Omicron cases of all lineages can be detected using a molecular method such as RT-PCR in two ways. The first is to assess for spike gene target failure in PCR assays that assess for presence of the spike gene. The BA.2 lineage lacks the mutation that results in spike gene target failure and therefore would not be detected using this method. The second way to identify these cases is to use a PCR designed to look for the major mutations specific to the Omicron variant. This method would be able to detect all lineages.
With respect to rapid antigen tests, three independent studies have shown no change in the analytic sensitivity of one of the most widely used rapid antigen tests in the U.S., the Abbott BinaxNOW COVID-19 Antigen test. The first study was from Australia and showed no attenuation in sensitivity relative to detection of the Delta variant using samples obtained from viral culture (Deerain, December 2021). The study also evaluated nine other rapid antigen tests available in Australia and found no attenuation in sensitivity. A second study used 32 Omicron and 30 Delta samples previously collected as part of a university screening program and also showed no difference in analytic sensitivity for the BinaxNOW test by variant. The authors also found that the limit of detection of the assay was in the range of prior estimates made during earlier pandemic waves (Kanjilal, January 2022 – preprint, not peer-reviewed). A third study at a community testing center in San Francisco compared nasal swabs to nasal RT-PCR and showed that the BinaxNOW test had a sensitivity of 95% for detecting virus below a cycle threshold value of 30 (Schrom, March 2022). The study did not provide an estimate of the viral copy number associated with a cycle threshold value <30. However, an additional independent laboratory-based study found reduced ability to detect cases caused by Omicron compared to Delta, using nine rapid antigen tests available in Germany (Osterman, February 2022).

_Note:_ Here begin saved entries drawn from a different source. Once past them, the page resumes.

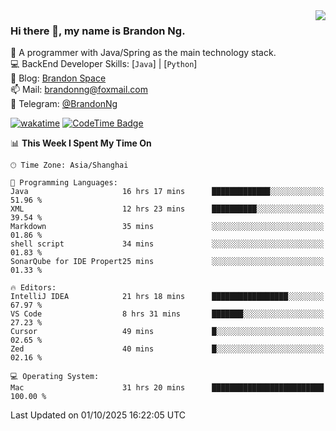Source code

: <img  align="right" src="https://github-readme-stats-brandon0824.vercel.app/api/top-langs/?username=brandon0824&layout=compact">

### Hi there 👋, my name is Brandon Ng.

🌱 A programmer with Java/Spring as the main technology stack.  
💻 BackEnd Developer Skills: [`Java`] | [`Python`]  
📝 Blog: [Brandon Space](https://blog.brandonng.cc)  
📫 Mail: brandonng@foxmail.com  
📰 Telegram: [@BrandonNg](https://t.me/BrandonNg24)  

[![wakatime](https://wakatime.com/badge/user/940cafbf-f9d5-4b24-9a07-19bb072f52bb.svg)](https://wakatime.com/@940cafbf-f9d5-4b24-9a07-19bb072f52bb)
[![CodeTime Badge](https://shields.jannchie.com/endpoint?style=plastic&color=&url=https%3A%2F%2Fapi.codetime.dev%2Fv3%2Fusers%2Fshield%3Fuid%3D128%26minutes%3D10080)](https://codetime.dev)

<!--START_SECTION:waka-->
📊 **This Week I Spent My Time On** 

```text
🕑︎ Time Zone: Asia/Shanghai

💬 Programming Languages: 
Java                     16 hrs 17 mins      █████████████░░░░░░░░░░░░   51.96 % 
XML                      12 hrs 23 mins      ██████████░░░░░░░░░░░░░░░   39.54 % 
Markdown                 35 mins             ░░░░░░░░░░░░░░░░░░░░░░░░░   01.86 % 
shell script             34 mins             ░░░░░░░░░░░░░░░░░░░░░░░░░   01.83 % 
SonarQube for IDE Propert25 mins             ░░░░░░░░░░░░░░░░░░░░░░░░░   01.33 % 

🔥 Editors: 
IntelliJ IDEA            21 hrs 18 mins      █████████████████░░░░░░░░   67.97 % 
VS Code                  8 hrs 31 mins       ███████░░░░░░░░░░░░░░░░░░   27.23 % 
Cursor                   49 mins             █░░░░░░░░░░░░░░░░░░░░░░░░   02.65 % 
Zed                      40 mins             █░░░░░░░░░░░░░░░░░░░░░░░░   02.16 % 

💻 Operating System: 
Mac                      31 hrs 20 mins      █████████████████████████   100.00 % 
```


 Last Updated on 01/10/2025 16:22:05 UTC
<!--END_SECTION:waka-->
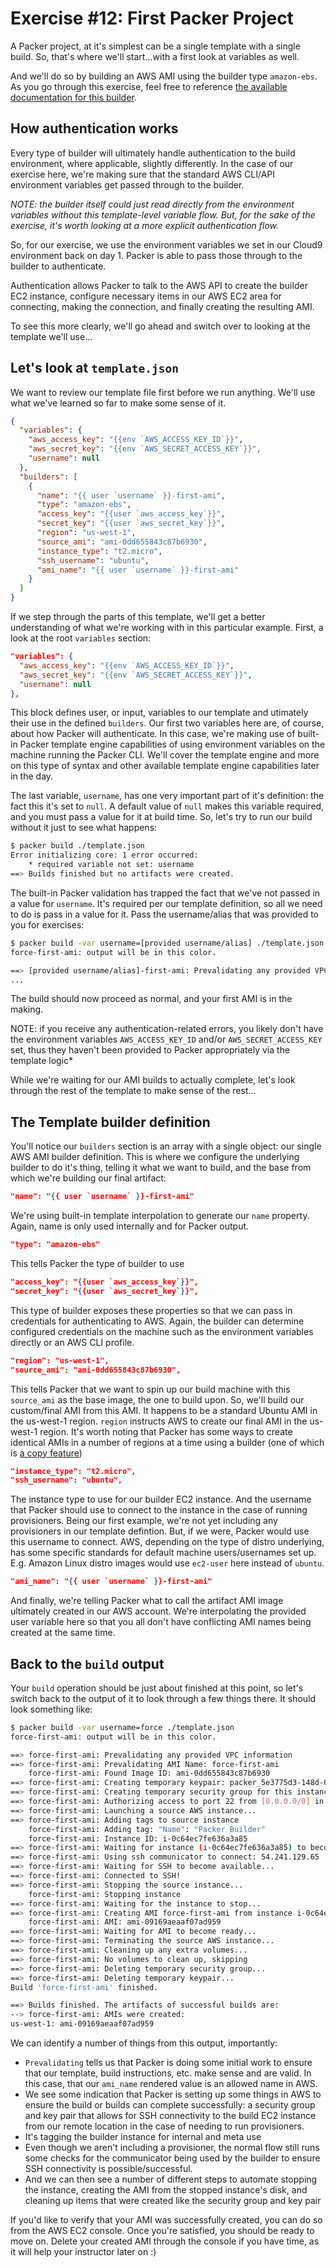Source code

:# Exercise #12: First Packer Project

A Packer project, at it's simplest can be a single template with a single build. So, that's where we'll start...with a first look at variables as well.

And we'll do so by building an AWS AMI using the builder type `amazon-ebs`. As you go through this exercise, feel free to reference [the available documentation for this builder](https://www.packer.io/docs/builders/amazon-ebs.html).

## How authentication works

Every type of builder will ultimately handle authentication to the build environment, where applicable, slightly differently. In the case of our exercise here, we're making sure that the standard AWS CLI/API environment variables get passed through to the builder.

*NOTE: the builder itself could just read directly from the environment variables without this template-level variable flow. But, for the sake of the exercise, it's worth looking at a more explicit authentication flow.*

So, for our exercise, we use the environment variables we set in our Cloud9 environment back on day 1. Packer is able to pass those through to the builder to authenticate.

Authentication allows Packer to talk to the AWS API to create the builder EC2 instance, configure necessary items in our AWS EC2 area for connecting, making the connection, and finally creating the resulting AMI.

To see this more clearly, we'll go ahead and switch over to looking at the template we'll use...

## Let's look at `template.json`

We want to review our template file first before we run anything. We'll use what we've learned so far to make some sense of it.

```json
{
  "variables": {
    "aws_access_key": "{{env `AWS_ACCESS_KEY_ID`}}",
    "aws_secret_key": "{{env `AWS_SECRET_ACCESS_KEY`}}",
    "username": null
  },
  "builders": [
    {
      "name": "{{ user `username` }}-first-ami",
      "type": "amazon-ebs",
      "access_key": "{{user `aws_access_key`}}",
      "secret_key": "{{user `aws_secret_key`}}",
      "region": "us-west-1",
      "source_ami": "ami-0dd655843c87b6930",
      "instance_type": "t2.micro",
      "ssh_username": "ubuntu",
      "ami_name": "{{ user `username` }}-first-ami"
    }
  ]
}
```

If we step through the parts of this template, we'll get a better understanding of what we're working with in this particular example. First, a look at the root `variables` section:

```json
"variables": {
  "aws_access_key": "{{env `AWS_ACCESS_KEY_ID`}}",
  "aws_secret_key": "{{env `AWS_SECRET_ACCESS_KEY`}}",
  "username": null
},
```

This block defines user, or input, variables to our template and utimately their use in the defined `builders`. Our first two variables here are, of course, about how Packer will authenticate. In this case, we're making use of built-in Packer template engine capabilities of using environment variables on the machine running the Packer CLI. We'll cover the template engine and more on this type of syntax and other available template engine capabilities later in the day.

The last variable, `username`, has one very important part of it's definition: the fact this it's set to `null`. A default value of `null` makes this variable required, and you must pass a value for it at build time. So, let's try to run our build without it just to see what happens:

```bash
$ packer build ./template.json
Error initializing core: 1 error occurred:
    * required variable not set: username
==> Builds finished but no artifacts were created.
```

The built-in Packer validation has trapped the fact that we've not passed in a value for `username`. It's required per our template definition, so all we need to do is pass in a value for it. Pass the username/alias that was provided to you for exercises:

```bash
$ packer build -var username=[provided username/alias] ./template.json
force-first-ami: output will be in this color.

==> [provided username/alias]-first-ami: Prevalidating any provided VPC information
...
```

The build should now proceed as normal, and your first AMI is in the making.

NOTE: if you receive any authentication-related errors, you likely don't have the environment variables `AWS_ACCESS_KEY_ID` and/or `AWS_SECRET_ACCESS_KEY` set, thus they haven't been provided to Packer appropriately via the template logic*

While we're waiting for our AMI builds to actually complete, let's look through the rest of the template to make sense of the rest...

## The Template builder definition

You'll notice our `builders` section is an array with a single object: our single AWS AMI builder definition. This is where we configure the underlying builder to do it's thing, telling it what we want to build, and the base from which we're building our final artifact:

```json
"name": "{{ user `username` }}-first-ami"
```

We're using built-in template interpolation to generate our `name` property. Again, name is only used internally and for Packer output.

```json
"type": "amazon-ebs"
```

This tells Packer the type of builder to use

```json
"access_key": "{{user `aws_access_key`}}",
"secret_key": "{{user `aws_secret_key`}}",
```

This type of builder exposes these properties so that we can pass in credentials for authenticating to AWS. Again, the builder can determine configured credentials on the machine such as the environment variables directly or an AWS CLI profile.

```json
"region": "us-west-1",
"source_ami": "ami-0dd655843c87b6930",
```

This tells Packer that we want to spin up our build machine with this `source_ami` as the base image, the one to build upon. So, we'll build our custom/final AMI from this AMI. It happens to be a standard Ubuntu AMI in the us-west-1 region. `region` instructs AWS to create our final AMI in the us-west-1 region. It's worth noting that Packer has some ways to create identical AMIs in a number of regions at a time using a builder (one of which is [a copy feature](https://www.packer.io/docs/builders/amazon-ebs.html#ami_regions))

```json
"instance_type": "t2.micro",
"ssh_username": "ubuntu",
```

The instance type to use for our builder EC2 instance. And the username that Packer should use to connect to the instance in the case of running provisioners. Being our first example, we're not yet including any provisioners in our template defintion. But, if we were, Packer would use this username to connect. AWS, depending on the type of distro underlying, has some specific standards for default machine users/usernames set up. E.g. Amazon Linux distro images would use `ec2-user` here instead of `ubuntu`.

```json
"ami_name": "{{ user `username` }}-first-ami"
```

And finally, we're telling Packer what to call the artifact AMI image ultimately created in our AWS account. We're interpolating the provided user variable here so that you all don't have conflicting AMI names being created at the same time.

## Back to the `build` output

Your `build` operation should be just about finished at this point, so let's switch back to the output of it to look through a few things there. It should look something like:

```bash
$ packer build -var username=force ./template.json
force-first-ami: output will be in this color.

==> force-first-ami: Prevalidating any provided VPC information
==> force-first-ami: Prevalidating AMI Name: force-first-ami
    force-first-ami: Found Image ID: ami-0dd655843c87b6930
==> force-first-ami: Creating temporary keypair: packer_5e3775d3-148d-0e42-7420-090998d223a9
==> force-first-ami: Creating temporary security group for this instance: packer_5e3775d5-a3f5-e508-3862-e7bcc7554487
==> force-first-ami: Authorizing access to port 22 from [0.0.0.0/0] in the temporary security groups...
==> force-first-ami: Launching a source AWS instance...
==> force-first-ami: Adding tags to source instance
    force-first-ami: Adding tag: "Name": "Packer Builder"
    force-first-ami: Instance ID: i-0c64ec7fe636a3a85
==> force-first-ami: Waiting for instance (i-0c64ec7fe636a3a85) to become ready...
==> force-first-ami: Using ssh communicator to connect: 54.241.129.65
==> force-first-ami: Waiting for SSH to become available...
==> force-first-ami: Connected to SSH!
==> force-first-ami: Stopping the source instance...
    force-first-ami: Stopping instance
==> force-first-ami: Waiting for the instance to stop...
==> force-first-ami: Creating AMI force-first-ami from instance i-0c64ec7fe636a3a85
    force-first-ami: AMI: ami-09169aeaaf07ad959
==> force-first-ami: Waiting for AMI to become ready...
==> force-first-ami: Terminating the source AWS instance...
==> force-first-ami: Cleaning up any extra volumes...
==> force-first-ami: No volumes to clean up, skipping
==> force-first-ami: Deleting temporary security group...
==> force-first-ami: Deleting temporary keypair...
Build 'force-first-ami' finished.

==> Builds finished. The artifacts of successful builds are:
--> force-first-ami: AMIs were created:
us-west-1: ami-09169aeaaf07ad959
```

We can identify a number of things from this output, importantly:

* `Prevalidating` tells us that Packer is doing some initial work to ensure that our template, build instructions, etc. make sense and are valid. In this case, that our `ami_name` rendered value is an allowed name in AWS.
* We see some indication that Packer is setting up some things in AWS to ensure the build or builds can complete successfully: a security group and key pair that allows for SSH connectivity to the build EC2 instance from our remote location in the case of needing to run provisioners.
* It's tagging the builder instance for internal and meta use
* Even though we aren't including a provisioner, the normal flow still runs some checks for the communicator being used by the builder to ensure SSH connectivity is possible/successful.
* And we can then see a number of different steps to automate stopping the instance, creating the AMI from the stopped instance's disk, and cleaning up items that were created like the security group and key pair

If you'd like to verify that your AMI was successfully created, you can do so from the AWS EC2 console. Once you're satisfied, you should be ready to move on. Delete your created AMI through the console if you have time, as it will help your instructor later on :)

In December 2021, FDA announced that studies from independent laboratories have shown that rapid antigen tests can still detect cases caused by the Omicron variant, but the analytic sensitivity may be decreased by an unspecified amount. The data supporting this announcement has not yet been published.
The clinical sensitivity of rapid antigen tests varies depending on when the test is performed in the illness course. Tests performed too early may be falsely negative because the amount of virus at the time of sampling is below the limit of detection for the assay. Thus, if people infected with the Omicron variant are developing symptoms earlier, or in the throat before the nasopharynx, then sampling from the nose at the time when symptoms begin may lead to a false negative result (Adamson, January 2022 - preprint, not peer-reviewed). Testing may be repeated within 24 to 48 hours per CDC's suggestion. Conversely, performing a throat swab, which is off-label use, later in the course of illness may also be falsely negative.
Most rapid antigen tests in current use in the United States are not validated — and are therefore not interpretable — for specimen types OTHER than the anterior nares, such as throat specimens. This includes the Abbott BinaxNOW COVID-19 Antigen Self-Test, the Quidel QuickVue SARS Antigen Test, ACON FlowFlex COVID-19 Antigen Home Test and the iHealth COVID-19 Antigen Rapid Test.